DES MOINES - Adrenaline is a wonderful thing.
We usually don’t notice it until the comedown, but it creates a unique atmosphere. It courses through your veins and heightens awareness.
Monday evening was one of those nights.
It felt good to take in the rush and unpredictability of live sports once again in Des Moines. Three months is a long time, and it was noticeable.
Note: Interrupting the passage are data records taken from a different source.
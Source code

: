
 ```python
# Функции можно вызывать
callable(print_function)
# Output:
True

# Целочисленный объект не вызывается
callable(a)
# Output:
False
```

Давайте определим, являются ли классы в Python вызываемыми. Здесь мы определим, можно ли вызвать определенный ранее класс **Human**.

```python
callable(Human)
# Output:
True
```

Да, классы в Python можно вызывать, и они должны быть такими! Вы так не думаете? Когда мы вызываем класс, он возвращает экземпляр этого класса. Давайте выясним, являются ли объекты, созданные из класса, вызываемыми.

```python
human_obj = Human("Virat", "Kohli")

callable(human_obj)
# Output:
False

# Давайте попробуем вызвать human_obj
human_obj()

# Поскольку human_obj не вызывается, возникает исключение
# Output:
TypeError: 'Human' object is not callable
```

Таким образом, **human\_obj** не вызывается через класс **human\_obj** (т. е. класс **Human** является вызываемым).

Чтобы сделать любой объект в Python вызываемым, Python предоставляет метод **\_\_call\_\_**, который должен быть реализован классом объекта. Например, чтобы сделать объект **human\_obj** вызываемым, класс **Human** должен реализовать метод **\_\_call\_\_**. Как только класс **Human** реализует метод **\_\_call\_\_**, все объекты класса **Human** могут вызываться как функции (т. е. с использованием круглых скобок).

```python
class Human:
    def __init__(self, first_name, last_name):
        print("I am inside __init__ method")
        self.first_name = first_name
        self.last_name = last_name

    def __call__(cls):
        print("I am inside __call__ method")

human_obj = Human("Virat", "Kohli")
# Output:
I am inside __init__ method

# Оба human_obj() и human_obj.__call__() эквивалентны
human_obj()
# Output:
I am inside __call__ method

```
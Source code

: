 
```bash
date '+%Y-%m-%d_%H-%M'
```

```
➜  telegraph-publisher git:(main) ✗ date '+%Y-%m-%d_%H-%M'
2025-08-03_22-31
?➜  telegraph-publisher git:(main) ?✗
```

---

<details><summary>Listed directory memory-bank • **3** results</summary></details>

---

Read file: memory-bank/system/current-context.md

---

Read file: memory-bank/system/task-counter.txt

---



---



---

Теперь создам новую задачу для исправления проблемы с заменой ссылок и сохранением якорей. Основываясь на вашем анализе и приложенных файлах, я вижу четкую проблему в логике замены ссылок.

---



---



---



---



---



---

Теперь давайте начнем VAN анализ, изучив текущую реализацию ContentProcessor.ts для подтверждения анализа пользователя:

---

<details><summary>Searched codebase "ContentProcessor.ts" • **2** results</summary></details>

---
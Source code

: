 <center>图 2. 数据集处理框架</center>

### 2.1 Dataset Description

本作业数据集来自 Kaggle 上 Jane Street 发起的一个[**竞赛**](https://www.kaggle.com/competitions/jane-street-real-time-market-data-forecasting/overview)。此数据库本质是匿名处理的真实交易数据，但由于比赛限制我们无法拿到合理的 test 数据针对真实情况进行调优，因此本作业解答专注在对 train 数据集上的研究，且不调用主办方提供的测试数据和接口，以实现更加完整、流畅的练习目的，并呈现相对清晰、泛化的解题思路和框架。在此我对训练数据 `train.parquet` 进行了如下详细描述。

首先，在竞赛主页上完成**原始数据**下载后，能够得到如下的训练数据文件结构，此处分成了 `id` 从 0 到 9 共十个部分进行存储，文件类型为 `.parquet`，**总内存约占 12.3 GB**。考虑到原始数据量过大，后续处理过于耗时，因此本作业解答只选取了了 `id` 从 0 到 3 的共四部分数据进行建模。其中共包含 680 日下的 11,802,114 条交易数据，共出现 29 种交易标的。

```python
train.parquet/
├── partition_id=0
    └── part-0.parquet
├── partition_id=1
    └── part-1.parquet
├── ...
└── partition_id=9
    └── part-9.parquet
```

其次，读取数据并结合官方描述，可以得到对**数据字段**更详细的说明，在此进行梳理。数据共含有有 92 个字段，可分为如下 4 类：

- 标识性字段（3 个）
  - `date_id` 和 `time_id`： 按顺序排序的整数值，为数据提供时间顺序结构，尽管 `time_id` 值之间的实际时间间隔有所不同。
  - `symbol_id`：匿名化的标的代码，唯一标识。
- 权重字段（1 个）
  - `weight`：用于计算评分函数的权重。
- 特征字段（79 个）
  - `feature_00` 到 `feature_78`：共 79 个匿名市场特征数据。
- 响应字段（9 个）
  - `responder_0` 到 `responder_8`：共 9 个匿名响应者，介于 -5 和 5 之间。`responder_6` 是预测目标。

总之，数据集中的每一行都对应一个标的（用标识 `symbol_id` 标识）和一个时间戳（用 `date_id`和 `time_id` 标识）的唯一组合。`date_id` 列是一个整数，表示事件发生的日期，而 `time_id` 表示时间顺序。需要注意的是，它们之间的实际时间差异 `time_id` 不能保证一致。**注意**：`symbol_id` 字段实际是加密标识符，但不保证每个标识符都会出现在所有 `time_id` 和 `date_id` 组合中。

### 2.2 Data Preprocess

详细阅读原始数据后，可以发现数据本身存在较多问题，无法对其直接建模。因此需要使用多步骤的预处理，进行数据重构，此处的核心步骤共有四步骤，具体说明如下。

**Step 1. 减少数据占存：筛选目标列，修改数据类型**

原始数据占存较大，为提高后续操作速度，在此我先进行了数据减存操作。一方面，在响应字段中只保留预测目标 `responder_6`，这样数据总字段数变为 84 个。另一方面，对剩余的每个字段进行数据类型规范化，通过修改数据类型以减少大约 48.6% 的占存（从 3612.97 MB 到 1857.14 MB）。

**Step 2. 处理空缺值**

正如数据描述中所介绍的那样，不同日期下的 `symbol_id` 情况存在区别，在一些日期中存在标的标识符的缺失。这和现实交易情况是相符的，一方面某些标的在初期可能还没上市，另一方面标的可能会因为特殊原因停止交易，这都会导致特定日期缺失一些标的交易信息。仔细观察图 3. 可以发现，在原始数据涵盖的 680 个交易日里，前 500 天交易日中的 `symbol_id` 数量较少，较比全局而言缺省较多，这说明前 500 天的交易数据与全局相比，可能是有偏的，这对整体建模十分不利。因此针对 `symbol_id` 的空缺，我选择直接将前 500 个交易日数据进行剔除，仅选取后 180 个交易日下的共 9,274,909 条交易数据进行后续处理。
Baserunning mishaps plagued both games I attended in Des Moines, but that’s bound to happen when young athletes are withheld from competition for 12 weeks. But frankly, things felt normal. It seemed like a  usual summer night in Iowa, sandwiched between a blistering sun and suffocating humidity, oh, and that pesky thing we call Coronavirus. Outside of a few social distancing guidelines and some sanitation, one couldn’t necessarily tell these athletes were coming off a three-month suspension due to the threat of COVID-19.
And to say the coaches for both Greene County baseball and softball were relieved, would be an understatement.
“The great thing was, for the most part, it felt like a game of baseball,” Greene County baseball coach Matt Paulsen said. “There’s the extra sanitizing and each team having their own baseballs to take out (each inning) and all that to work out, but overall, we’re playing baseball and that felt great.”
Paulsen and his coaches were careful to abide by the Coronavirus guidelines, staying away from errant foul balls, sanitizing equipment - wiping down bat handles and each individual ball - while also avoiding high fives.
Softball coach Tom Kennedy could be heard prior to the Rams’ game encouraging his girls to stand six feet apart during the National Anthem, creating an odd grouping of athletes. Once victory was claimed and the excited girls turned an eye toward sportsmanship, Kennedy had them wave to their opponents across the diamond. Things were slightly unusual, but not that much. Fans were excited, and cheers erupted from the dugouts and stands.  
“As we got playing, it seemed like a normal deal,” Kennedy said. “It was a little odd with all the things we had to do everything but it’s hard to keep the girls hard (social distancing). So we’ve got to work on that.
But it was a night at the ballpark. And that was fun. I’m glad the girls got to do it.”
Even I, the curmudgeon of a sportswriter, was a little rusty and slow to regain grasp of things. I had the wrong memory card for my camera and quickly ran out of space. The rust needed to shake free as I took a while to adjust to outdoor lighting conditions and whatnot. I sweated quite a bit, and even forgot my scorebook. But when it was all said and done, I was blessed to get paid to watch and shoot photos of live sporting events. Even now, as I type this, I don’t think I truly appreciate and respect what we’ve all been through. There was no high school action for 12 entire weeks, that’s hard to fathom and nearly impossible to wrap our minds around.
A gap like that never happens.
But as the coaches and players I spoke with all agreed upon, once that first pitch was thrown and we all settled in, it felt fairly normal.